Loin de renoncer à ses anciens procédés, l’industrie allemande se prépare à les perfectionner encore : c’est le dumping, le commerce à coups de ventes à perte. Le dumping est un mot nouveau qui désigne une très vieille pratique de la concurrence, l’écrasement d’un rival sous un bon marché transitoire en vue de s’assurer un monopole. Les Allemands, en s’associant pour des ruées commerciales en masses compactes comme à la tranchée, et en associant à cette tactique la force gouvernementale qui leur prête appui, ont élevé le système à la hauteur d’une institution vraiment nationale : primes ouvertes ou déguisées, remboursemens de frais de transport, bonifications occultes accordées par les producteurs entre eux, l’art de « tuer » un compétiteur étranger ou de le contraindre à demander grâce, c’est à quoi excellent nos ennemis.

Aux relèvemens de droits de douanes, dont nous avons maintes fois depuis dix ans entouré l’enfance délicate d’un produit nouveau dans une fabrique française, comme par exemple le permanganate de potasse à Graville-Saint-Honorine, les syndicats allemands ripostaient par des abaissemens de prix correspondans jusqu’à ce que notre usine eût capitulé.
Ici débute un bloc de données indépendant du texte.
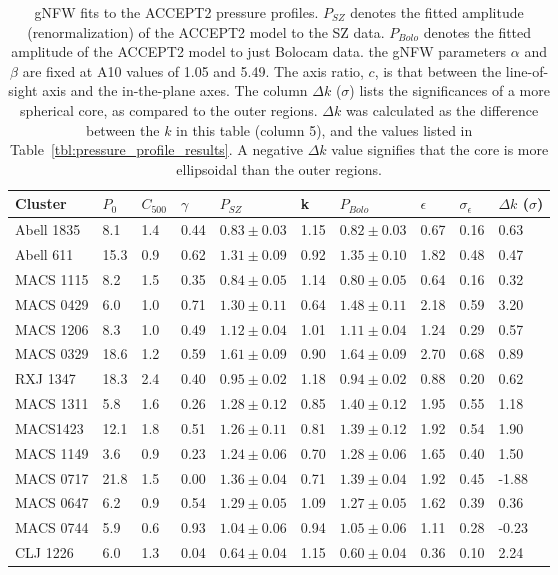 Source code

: \documentclass{article}
\begin{document}
\begin{table}
  \centering
  \begin{tabular}{l | l l l | l l l | l l l}
    Cluster & $P_0$ & $C_{500}$ & $\gamma$ & $P_{SZ}$ & k & $P_{Bolo}$ & $\epsilon$ & $\sigma_{\epsilon}$ & $\Delta k$ ($\sigma$) \\
    \hline   
  Abell 1835 &  8.1 &  1.4 & 0.44 & $0.83\pm0.03$ & 1.15 & $0.82\pm0.03$ & 0.67 & 0.16 &  0.63 \\
   Abell 611 & 15.3 &  0.9 & 0.62 & $1.31\pm0.09$ & 0.92 & $1.35\pm0.10$ & 1.82 & 0.48 &  0.47 \\
   MACS 1115 &  8.2 &  1.5 & 0.35 & $0.84\pm0.05$ & 1.14 & $0.80\pm0.05$ & 0.64 & 0.16 &  0.32 \\
   MACS 0429 &  6.0 &  1.0 & 0.71 & $1.30\pm0.11$ & 0.64 & $1.48\pm0.11$ & 2.18 & 0.59 &  3.20 \\
   MACS 1206 &  8.3 &  1.0 & 0.49 & $1.12\pm0.04$ & 1.01 & $1.11\pm0.04$ & 1.24 & 0.29 &  0.57 \\
   MACS 0329 & 18.6 &  1.2 & 0.59 & $1.61\pm0.09$ & 0.90 & $1.64\pm0.09$ & 2.70 & 0.68 &  0.89 \\
    RXJ 1347 & 18.3 &  2.4 & 0.40 & $0.95\pm0.02$ & 1.18 & $0.94\pm0.02$ & 0.88 & 0.20 &  0.62 \\
   MACS 1311 &  5.8 &  1.6 & 0.26 & $1.28\pm0.12$ & 0.85 & $1.40\pm0.12$ & 1.95 & 0.55 &  1.18 \\
    MACS1423 & 12.1 &  1.8 & 0.51 & $1.26\pm0.11$ & 0.81 & $1.39\pm0.12$ & 1.92 & 0.54 &  1.90 \\
   MACS 1149 &  3.6 &  0.9 & 0.23 & $1.24\pm0.06$ & 0.70 & $1.28\pm0.06$ & 1.65 & 0.40 &  1.50 \\
   MACS 0717 & 21.8 &  1.5 & 0.00 & $1.36\pm0.04$ & 0.71 & $1.39\pm0.04$ & 1.92 & 0.45 & -1.88 \\
   MACS 0647 &  6.2 &  0.9 & 0.54 & $1.29\pm0.05$ & 1.09 & $1.27\pm0.05$ & 1.62 & 0.39 &  0.36 \\
   MACS 0744 &  5.9 &  0.6 & 0.93 & $1.04\pm0.06$ & 0.94 & $1.05\pm0.06$ & 1.11 & 0.28 & -0.23 \\
    CLJ 1226 &  6.0 &  1.3 & 0.04 & $0.64\pm0.04$ & 1.15 & $0.60\pm0.04$ & 0.36 & 0.10 &  2.24 
  \end{tabular}
  \caption{gNFW fits to the ACCEPT2 pressure profiles. $P_{SZ}$ denotes the fitted
    amplitude (renormalization) of the ACCEPT2 model to the SZ data. $P_{Bolo}$ denotes the
    fitted amplitude of the ACCEPT2 model to just Bolocam data. the gNFW parameters $\alpha$ and
    $\beta$ are fixed at A10 values of 1.05 and 5.49.  The axis ratio,  $c$, is that between the line-of-sight
    axis and the in-the-plane axes. The column $\Delta k$ ($\sigma$) lists the 
    significances of a more spherical core, as compared to the outer regions. $\Delta k$ was calculated
    as the difference between the $k$ in this table (column 5), and the values listed in
    Table~\ref{tbl:pressure_profile_results}. A negative $\Delta k$ value
    signifies that the core is more ellipsoidal than the outer regions.}
  \label{tbl:a2_res}
\end{table}
\end{document}
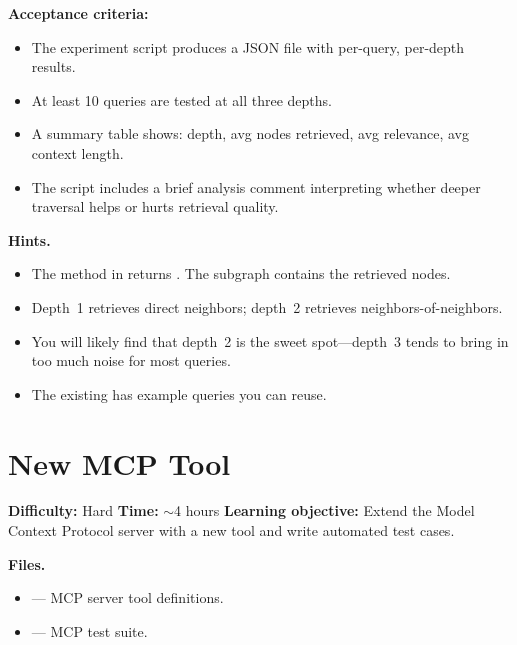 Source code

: \begin{tryit}
\textbf{Acceptance criteria:}
\begin{itemize}
    \item The experiment script produces a JSON file with per-query,
          per-depth results.
    \item At least 10 queries are tested at all three depths.
    \item A summary table shows: depth, avg nodes retrieved, avg
          relevance, avg context length.
    \item The script includes a brief analysis comment interpreting whether
          deeper traversal helps or hurts retrieval quality.
\end{itemize}
\end{tryit}

\medskip\noindent\textbf{Hints.}

\begin{itemize}
    \item The  method in 
          returns .  The subgraph
          contains the retrieved nodes.
    \item Depth~1 retrieves direct neighbors; depth~2 retrieves
          neighbors-of-neighbors.
    \item You will likely find that depth~2 is the sweet spot---depth~3
          tends to bring in too much noise for most queries.
    \item The existing  has example
          queries you can reuse.
\end{itemize}


\section{New MCP Tool}
\label{sec:ex-mcp-tool}

\noindent\textbf{Difficulty:} Hard \quad
\textbf{Time:} $\sim$4 hours \quad
\textbf{Learning objective:} Extend the Model Context Protocol server
with a new tool and write automated test cases.

\medskip\noindent\textbf{Files.}

\begin{itemize}
    \item {} --- MCP server tool definitions.
    \item {} --- MCP test suite.
\end{itemize}

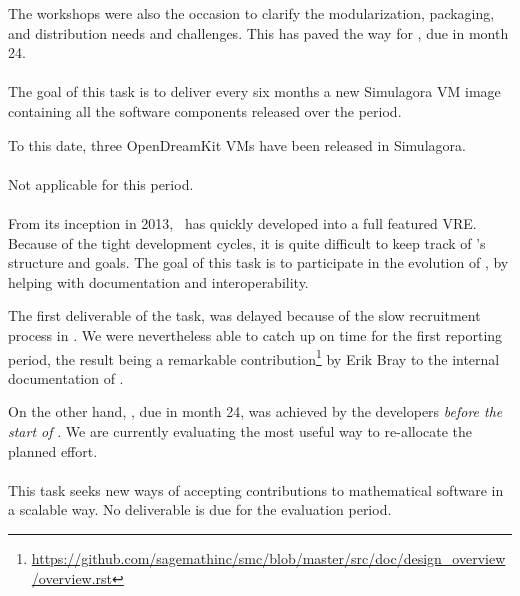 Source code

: \documentclass{deliverablereport}
\begin{document}
  The workshops were also the occasion to clarify the modularization,
  packaging, and distribution needs and challenges. This has paved the
  way for , due
  in month 24.
  
  \paragraph{}
  The goal of this task is to deliver every six months a new Simulagora
  VM image containing all the software components released over the
  period.

  To this date, three OpenDreamKit VMs have been released in
  Simulagora.
  
  \paragraph{}
Not applicable for this period.

  \paragraph{}
  \label{component-architecture@extract-smc}
  From its inception in 2013, \SMC\ has quickly developed into a full
  featured VRE.  Because of the tight
  development cycles, it is quite difficult to keep track of \SMC's
  structure and goals.  The goal of this task is to participate in the
  evolution of \SMC, by helping with documentation and
  interoperability.

  The first deliverable of the task,
   was delayed
  because of the slow recruitment process in . We were nevertheless able
  to catch up on time for the first reporting period, the result being
  a remarkable
  contribution\footnote{\url{https://github.com/sagemathinc/smc/blob/master/src/doc/design_overview/overview.rst}}
  by Erik Bray to the internal documentation of \SMC.
  
  On the other hand,
  , due in month
  24, was achieved by the \SMC developers \emph{before the start of
    \ODK}. We are currently evaluating the most useful way to
  re-allocate the planned effort.
  
  \paragraph{}
  This task seeks new ways of accepting contributions to mathematical
  software in a scalable way.  No deliverable is due for the
  evaluation period.
  
\end{document}
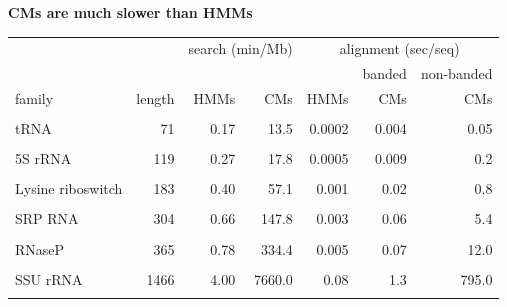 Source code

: \documentclass[landscape]{slides}
\begin{document}
\begin{slide}
\begin{center}
\textbf{CMs are much slower than HMMs}
\end{center}
\medskip

\begin{center}
\small
\begin{tabular}{lr|rr|rrr}
                  &        & \multicolumn{2}{c|}{search (min/Mb)} &   \multicolumn{3}{c}{alignment (sec/seq)} \\ \cline{3-7}
                  &        &        &        &         & banded  & non-banded \\
family            & length & HMMs   & CMs    &    HMMs & CMs     & CMs \\ \hline
                  &        &        &        &         &         & \\
tRNA              & 71     &  0.17 &  13.5 &  0.0002& 0.004  & 0.05  \\
                  &        &        &        &         &         & \\
5S rRNA           & 119    &  0.27 &  17.8 &  0.0005& 0.009  & 0.2  \\
                  &        &        &        &         &         & \\
Lysine riboswitch & 183    &  0.40  & 57.1 &  0.001& 0.02   & 0.8 \\
                  &        &        &        &         &         & \\
SRP RNA           & 304    &  0.66  & 147.8 &  0.003&  0.06  &  5.4 \\
                  &        &        &        &         &         &  \\
RNaseP            & 365    &  0.78 &334.4 &  0.005 &  0.07  & 12.0 \\
                  &        &        &        &         &         & \\
SSU rRNA          & 1466   &  4.00 &7660.0 &  0.08  &   1.3  & 795.0 \\
                  &        &        &        &         &         & \\
\end{tabular}
\end{center}


\end{slide}
\end{document}
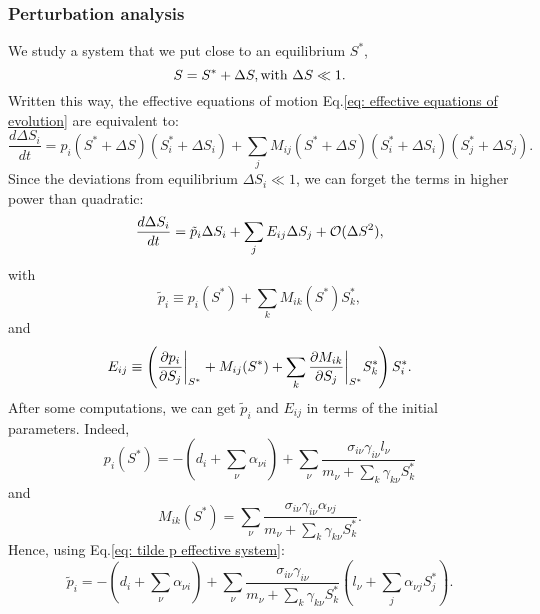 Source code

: \documentclass[12pt, titlepage, twoside, openright]{report}
\begin{document}
\subsubsection{Perturbation analysis}
We study a system that we put close to an equilibrium $S^*$, \ie
\begin{equation}
S=S^*+\Delta S, \\ \text{with } \Delta S \ll 1.
\end{equation}
Written this way, the effective equations of motion Eq.\eqref{eq: effective equations of evolution} are equivalent to:
\begin{equation}
\frac{d\Delta S_i}{dt} = p_i(S^*+\Delta S)\left(S^*_i + \Delta S_i\right)+\sum_j M_{ij}(S^*+\Delta S)\left(S^*_i +\Delta S_i\right)\left(S^*_j +\Delta S_j\right).
\end{equation}
Since the deviations from equilibrium $\Delta S_i \ll 1$, we can forget the terms in higher power than quadratic:
\begin{equation}
\frac{d\Delta S_i}{dt} = \tilde{p}_i \Delta S_i + \sum_j E_{ij} \Delta S_j + \mathcal{O}(\Delta S^2),\label{eq: effective equ evol at O(D2)}
\end{equation}
with
\begin{equation}
\tilde{p}_i \equiv p_i(S^*) + \sum_k M_{ik}(S^*)S_k^*, \label{eq: tilde p effective system}
\end{equation}
and
\begin{equation}
E_{ij} \equiv \left(\dfrac{\partial p_i}{\partial S_j}\bigg\rvert_{S^*}+M_{ij}(S^*)+\sum_k \dfrac{\partial M_{ik}}{\partial S_j}\bigg\rvert_{S^*}S^*_k\right)S^*_i.
\end{equation}
After some computations, we can get $\tilde{p}_i$ and $E_{ij}$ in terms of the initial parameters. Indeed,
\begin{equation}
p_i(S^*)= -\left(d_i + \sum_\nu \alpha_{\nu i}\right) + \sum_\nu \frac{\sigma_{i\nu}\gamma_{i\nu}l_\nu}{m_\nu + \sum_k \gamma_{k\nu}S^*_k}
\end{equation}
and
\begin{equation}
M_{ik}(S^*) = \sum_\nu \frac{\sigma_{i\nu}\gamma_{i\nu}\alpha_{\nu j}}{m_\nu + \sum_k \gamma_{k\nu}S^*_k}.
\end{equation}
Hence, using Eq.\eqref{eq: tilde p effective system}:
\begin{equation}
\tilde{p}_i = - \left(d_i + \sum_\nu \alpha_{\nu i}\right) + \sum_\nu \frac{\sigma_{i\nu}\gamma_{i\nu}}{m_\nu + \sum_k \gamma_{k\nu}S^*_k}\left(l_\nu+\sum_{j}\alpha_{\nu j} S^*_j\right).
\end{equation}
\end{document}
Ils usent, pour dompter les audacieux, de la manière douce autant que de la forte : qu’il s’agisse, d’instrumens d’optique ou de produits chimiques, ils vont jusqu’à faire des rentes à nos manufactures à la condition de ne pas aborder tel ou tel article ; et une maison française bien connue, qui avait beaucoup perdu à la suite d’une hardie tentative de lutte contre l’Allemagne, s’est résignée à toucher d’un cartel germanique 144 000 francs par an rien que pour se tenir tranquille.